- Crowea
- Coordinates: 34°32′38″S 116°06′27″E﻿ / ﻿34.54377°S 116.10760°E
- Country: Australia
- State: Western Australia
- LGA: Shire of Manjimup;
- Location: 296 km (184 mi) from Perth; 41 km (25 mi) from Manjimup; 19 km (12 mi) from Pemberton;

Government
- • State electorate: Warren-Blackwood;
- • Federal division: O'Connor;

Area
- • Total: 264.1 km^{2} (102.0 sq mi)

Population
- • Total: 97 (SAL 2021)
- Postcode: 6262
Localities around Crowea
| Yeagarup | Collins | Quinninup |
| Callcup | Crowea | Quinninup |
| Meerup | Boorara Brook | Shannon |

= Crowea, Western Australia =

Locality in the Shire of Manjimup, Western Australia

Crowea is a rural locality of the Shire of Manjimup, located near Northcliffe, in the South West region of Western Australia. The South Western Highway forms the eastern border of the locality while the Warren River forms most of its northern border. Parts of the Greater Hawke National Park, in the west, and Greater Dordagup National Park, in the east, are located in Crowea while a small section of Jane National Park penetrates into the south of the locality.

==History==
Crowea is located on the traditional land of the Bibulman people of the Noongar nation.

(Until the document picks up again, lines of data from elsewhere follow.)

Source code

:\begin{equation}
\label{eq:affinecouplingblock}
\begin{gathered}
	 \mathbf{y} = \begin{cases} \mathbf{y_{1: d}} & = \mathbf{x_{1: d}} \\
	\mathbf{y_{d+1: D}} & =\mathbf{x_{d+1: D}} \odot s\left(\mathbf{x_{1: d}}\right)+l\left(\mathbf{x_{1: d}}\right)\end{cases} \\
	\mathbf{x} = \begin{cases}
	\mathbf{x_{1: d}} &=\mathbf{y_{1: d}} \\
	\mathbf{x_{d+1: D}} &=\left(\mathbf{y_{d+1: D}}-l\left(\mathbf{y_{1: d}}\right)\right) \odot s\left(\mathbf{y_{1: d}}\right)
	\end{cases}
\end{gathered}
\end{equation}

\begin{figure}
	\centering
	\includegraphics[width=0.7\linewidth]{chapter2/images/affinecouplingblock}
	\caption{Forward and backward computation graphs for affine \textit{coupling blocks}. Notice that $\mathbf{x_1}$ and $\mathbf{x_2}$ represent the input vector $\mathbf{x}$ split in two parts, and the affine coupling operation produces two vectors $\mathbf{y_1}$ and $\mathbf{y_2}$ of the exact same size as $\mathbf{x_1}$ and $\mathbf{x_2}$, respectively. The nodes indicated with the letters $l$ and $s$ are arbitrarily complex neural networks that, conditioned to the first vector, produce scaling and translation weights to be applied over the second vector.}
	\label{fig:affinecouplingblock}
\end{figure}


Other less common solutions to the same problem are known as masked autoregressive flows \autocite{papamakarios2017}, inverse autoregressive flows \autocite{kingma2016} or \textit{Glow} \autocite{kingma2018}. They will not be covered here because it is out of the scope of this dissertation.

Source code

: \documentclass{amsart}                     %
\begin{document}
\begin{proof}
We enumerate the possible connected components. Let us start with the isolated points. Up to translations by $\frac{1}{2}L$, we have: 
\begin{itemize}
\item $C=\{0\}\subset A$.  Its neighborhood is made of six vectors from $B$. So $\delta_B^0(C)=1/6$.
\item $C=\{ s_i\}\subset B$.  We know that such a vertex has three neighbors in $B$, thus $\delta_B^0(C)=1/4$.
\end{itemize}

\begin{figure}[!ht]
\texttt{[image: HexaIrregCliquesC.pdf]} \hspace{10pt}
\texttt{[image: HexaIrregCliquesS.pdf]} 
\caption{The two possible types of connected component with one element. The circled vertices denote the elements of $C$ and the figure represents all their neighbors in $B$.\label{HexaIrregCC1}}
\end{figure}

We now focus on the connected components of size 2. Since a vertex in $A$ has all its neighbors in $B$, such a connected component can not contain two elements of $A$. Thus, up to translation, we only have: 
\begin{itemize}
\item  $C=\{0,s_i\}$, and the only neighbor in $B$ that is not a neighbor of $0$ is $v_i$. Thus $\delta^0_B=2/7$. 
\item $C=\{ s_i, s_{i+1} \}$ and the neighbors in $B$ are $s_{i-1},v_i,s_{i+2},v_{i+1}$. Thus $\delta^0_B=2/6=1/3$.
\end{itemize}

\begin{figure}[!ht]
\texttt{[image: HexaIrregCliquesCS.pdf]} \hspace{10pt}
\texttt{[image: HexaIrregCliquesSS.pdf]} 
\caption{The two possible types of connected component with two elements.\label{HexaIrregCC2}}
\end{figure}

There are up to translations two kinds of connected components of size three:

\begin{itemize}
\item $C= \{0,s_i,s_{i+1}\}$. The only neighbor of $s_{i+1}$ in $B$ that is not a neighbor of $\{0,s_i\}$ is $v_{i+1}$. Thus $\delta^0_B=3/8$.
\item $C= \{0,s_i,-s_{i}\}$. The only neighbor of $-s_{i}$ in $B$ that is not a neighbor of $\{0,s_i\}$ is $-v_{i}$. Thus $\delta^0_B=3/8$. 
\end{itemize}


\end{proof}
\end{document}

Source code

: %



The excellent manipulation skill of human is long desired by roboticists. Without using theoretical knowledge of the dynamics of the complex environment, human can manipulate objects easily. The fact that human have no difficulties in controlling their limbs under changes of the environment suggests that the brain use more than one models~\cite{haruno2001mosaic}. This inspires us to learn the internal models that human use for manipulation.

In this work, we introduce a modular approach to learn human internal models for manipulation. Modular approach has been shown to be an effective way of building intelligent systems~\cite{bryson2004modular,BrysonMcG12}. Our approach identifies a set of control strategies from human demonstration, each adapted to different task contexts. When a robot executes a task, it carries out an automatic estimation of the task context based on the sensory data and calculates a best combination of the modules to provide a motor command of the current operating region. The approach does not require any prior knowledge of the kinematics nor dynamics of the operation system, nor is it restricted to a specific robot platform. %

The Northcliffe branch railway once passed through the locality, with the stops of Warren Bridge, Yeagarup, Dombakup and Terry all located in Crowea. The Warren River railway bridge, located on the border of Crowea and Collins but listed under Collins, of the Northcliffe branch railway is listed on the Western Australian State Register of Heritage Places. After closure of the line, the bridge was the stopping place for the shorter run of the Pemberton-Northcliffe Railway from Pemberton, of the Pemberton Tramway Company. The heritage assessment for the bridge deemed it to be the most impressive bridge on the line, being 127 metres long, 10 metres high and constructed in 1930. The Warren River was repaired in 1961, after suffering fire damage and, again, from 1972 to 1973.

A second railway bridge over the Warren River, also on the boundary of Crowea and Collins, was subsequently used as a road bridge, is on the shire's heritage list, and is now used as crossing on the Bibbulmun Track.